++++ INPUT RECORDS

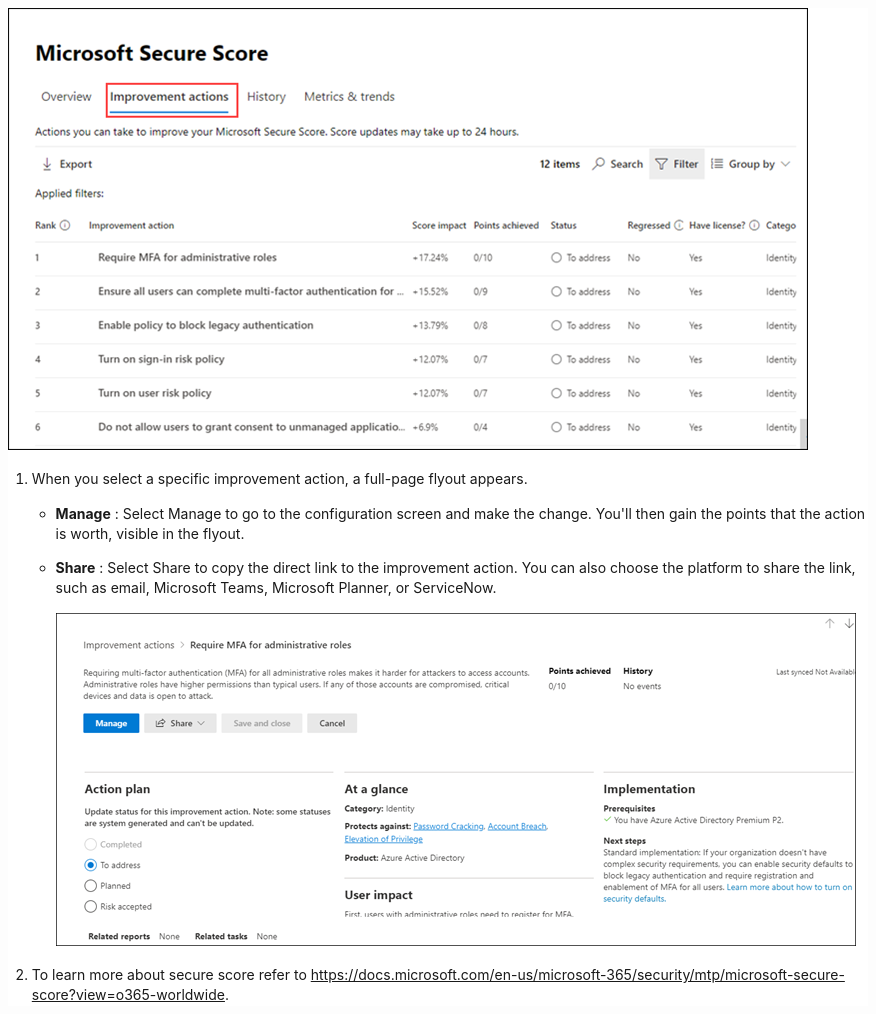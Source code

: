    ![](Images/img114.png)

1. When you select a specific improvement action, a full-page flyout appears.

   - **Manage** : Select Manage to go to the configuration screen and make the change. You'll then gain the points that the action is worth, visible in the flyout.
   
   - **Share** : Select Share to copy the direct link to the improvement action. You can also choose the platform to share the link, such as email, Microsoft Teams, Microsoft Planner, or ServiceNow. 
   
       ![](Images/img115.png)
 
 1. To learn more about secure score refer to https://docs.microsoft.com/en-us/microsoft-365/security/mtp/microsoft-secure-score?view=o365-worldwide.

++++++++

#### [TASK TO CARRY OUT]
Give the records again exactly as they stand, so that only the pictures are missing.

#### [ANSWER TO THIS PROBLEM]
Source code

:    ![](Images/img114.png)

1. When you select a specific improvement action, a full-page flyout appears.

   - **Manage** : Select Manage to go to the configuration screen and make the change. You'll then gain the points that the action is worth, visible in the flyout.
   
   - **Share** : Select Share to copy the direct link to the improvement action. You can also choose the platform to share the link, such as email, Microsoft Teams, Microsoft Planner, or ServiceNow. 
   
       ![](Images/img115.png)
 
 1. To learn more about secure score refer to https://docs.microsoft.com/en-us/microsoft-365/security/mtp/microsoft-secure-score?view=o365-worldwide.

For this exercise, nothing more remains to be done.